Like Salazar, he said the key to the issue is increasing efficiency and decreasing dependency on foreign sources.

“We keep putting off the inevitable,” said Miles, who wants to increase incentives for hybrid vehicles and other efficiency achievements.

Schaffer, a former three-term member of the U.S. House of Representatives who stepped down in 2003, said gas and oil exploration is a legitimate use of public land that was set aside for multiple uses. He said it is also an “important source of revenue.”

He supports oil and gas extraction as long as it is done within limits already established. Those existing rules demonstrate a “federal sensitivity” to protecting land, he said.

Schaffer couldn’t recall if he voted on specific bills about drilling in the Arctic National Wildlife Refuge in Alaska that were separate from broader energy bills during his tenure in Congress. “I would have voted for it,” he said.

Coors labeled himself a proponent of multiple uses of federal lands. “I’m an advocate of full utilization of our natural resources,” he said.

He said he doesn’t believe the United States will ever become self-sufficient on energy but he supports tapping into what is available.

As a multiple-use advocate, Coors believes public lands were put aside, in part, for the enjoyment of the country’s residents. As a senator he would not support recreation fees in national forests but acknowledges they are an accepted and necessary part of managing national parks.

His opponent, Schaffer, said that if the U.S. Department of Agriculture, which oversees the Forest Service, did a better job of managing lands and collecting fees for extraction of natural resources, a recreation fee wouldn’t be necessary. But existing conditions have put an “increasing burden on people who use the forest for recreation.”

A fee is more preferable than subsidies from the general budget, according to Schaffer. Recreationalists should be willing to “chip in a fair amount” for use of the forest, he said.

Miles said he preferred recreation fees to an increase in taxes to fund improvements and maintenance of national forests and parks.

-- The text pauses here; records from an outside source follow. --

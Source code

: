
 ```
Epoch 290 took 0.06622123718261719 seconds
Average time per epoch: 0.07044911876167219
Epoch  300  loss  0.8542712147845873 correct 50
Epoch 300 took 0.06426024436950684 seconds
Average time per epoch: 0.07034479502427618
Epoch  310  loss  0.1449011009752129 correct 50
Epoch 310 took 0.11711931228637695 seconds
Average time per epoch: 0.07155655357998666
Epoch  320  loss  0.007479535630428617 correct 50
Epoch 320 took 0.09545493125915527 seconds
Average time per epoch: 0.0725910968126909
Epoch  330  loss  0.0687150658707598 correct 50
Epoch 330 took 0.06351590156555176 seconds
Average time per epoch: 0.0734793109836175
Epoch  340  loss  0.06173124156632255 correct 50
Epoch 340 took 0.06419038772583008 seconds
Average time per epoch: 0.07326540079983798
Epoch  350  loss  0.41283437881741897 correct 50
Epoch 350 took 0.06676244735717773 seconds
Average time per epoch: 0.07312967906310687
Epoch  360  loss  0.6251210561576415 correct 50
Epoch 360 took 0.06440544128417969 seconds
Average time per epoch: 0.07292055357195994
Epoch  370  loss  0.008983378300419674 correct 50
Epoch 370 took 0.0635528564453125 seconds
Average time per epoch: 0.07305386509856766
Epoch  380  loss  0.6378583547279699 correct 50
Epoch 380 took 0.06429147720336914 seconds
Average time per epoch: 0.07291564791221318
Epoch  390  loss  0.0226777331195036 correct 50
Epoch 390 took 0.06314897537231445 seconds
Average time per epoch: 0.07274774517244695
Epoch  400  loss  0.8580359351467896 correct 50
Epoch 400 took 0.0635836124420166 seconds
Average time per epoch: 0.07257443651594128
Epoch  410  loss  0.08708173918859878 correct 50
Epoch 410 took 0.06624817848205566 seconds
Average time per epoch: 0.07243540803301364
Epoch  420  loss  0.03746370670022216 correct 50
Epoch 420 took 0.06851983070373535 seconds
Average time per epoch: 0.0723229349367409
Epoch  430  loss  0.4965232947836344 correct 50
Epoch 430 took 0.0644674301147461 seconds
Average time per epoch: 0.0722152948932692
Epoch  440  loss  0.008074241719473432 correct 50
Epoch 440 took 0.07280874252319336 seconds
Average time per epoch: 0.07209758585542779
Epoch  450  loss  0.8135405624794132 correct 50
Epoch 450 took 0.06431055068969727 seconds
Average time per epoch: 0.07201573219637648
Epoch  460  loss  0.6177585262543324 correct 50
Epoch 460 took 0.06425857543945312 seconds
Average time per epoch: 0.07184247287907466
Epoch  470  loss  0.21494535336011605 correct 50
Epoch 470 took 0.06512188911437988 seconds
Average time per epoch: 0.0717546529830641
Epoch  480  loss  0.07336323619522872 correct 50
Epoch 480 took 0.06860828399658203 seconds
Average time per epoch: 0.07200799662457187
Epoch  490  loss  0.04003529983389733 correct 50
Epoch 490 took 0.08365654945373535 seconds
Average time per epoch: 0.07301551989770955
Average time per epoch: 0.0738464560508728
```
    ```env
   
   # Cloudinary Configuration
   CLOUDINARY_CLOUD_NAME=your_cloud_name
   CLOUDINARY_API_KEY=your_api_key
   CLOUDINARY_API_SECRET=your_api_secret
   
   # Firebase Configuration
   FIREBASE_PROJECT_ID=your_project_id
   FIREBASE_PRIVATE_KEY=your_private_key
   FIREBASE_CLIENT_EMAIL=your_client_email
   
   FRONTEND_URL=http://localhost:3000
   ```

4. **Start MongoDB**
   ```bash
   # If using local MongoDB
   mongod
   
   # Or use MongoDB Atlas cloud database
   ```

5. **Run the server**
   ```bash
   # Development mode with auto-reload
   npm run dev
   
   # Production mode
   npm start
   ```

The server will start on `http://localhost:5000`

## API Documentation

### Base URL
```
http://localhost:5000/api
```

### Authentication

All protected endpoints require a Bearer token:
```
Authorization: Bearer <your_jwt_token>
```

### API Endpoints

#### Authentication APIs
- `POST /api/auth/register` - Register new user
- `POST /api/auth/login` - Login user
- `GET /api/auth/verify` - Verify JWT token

Salazar’s position was less clearly defined. He initially said he was “not opposed to fees for recreation purposes as long as they’re reasonable” and the funds are used efficiently. When asked to elaborate later in an interview, he said that recreation fees weren’t historically charged for use of national forests and he would like to see it stay that way. Still later, he definitively said he would not support a recreation use fee in national forests.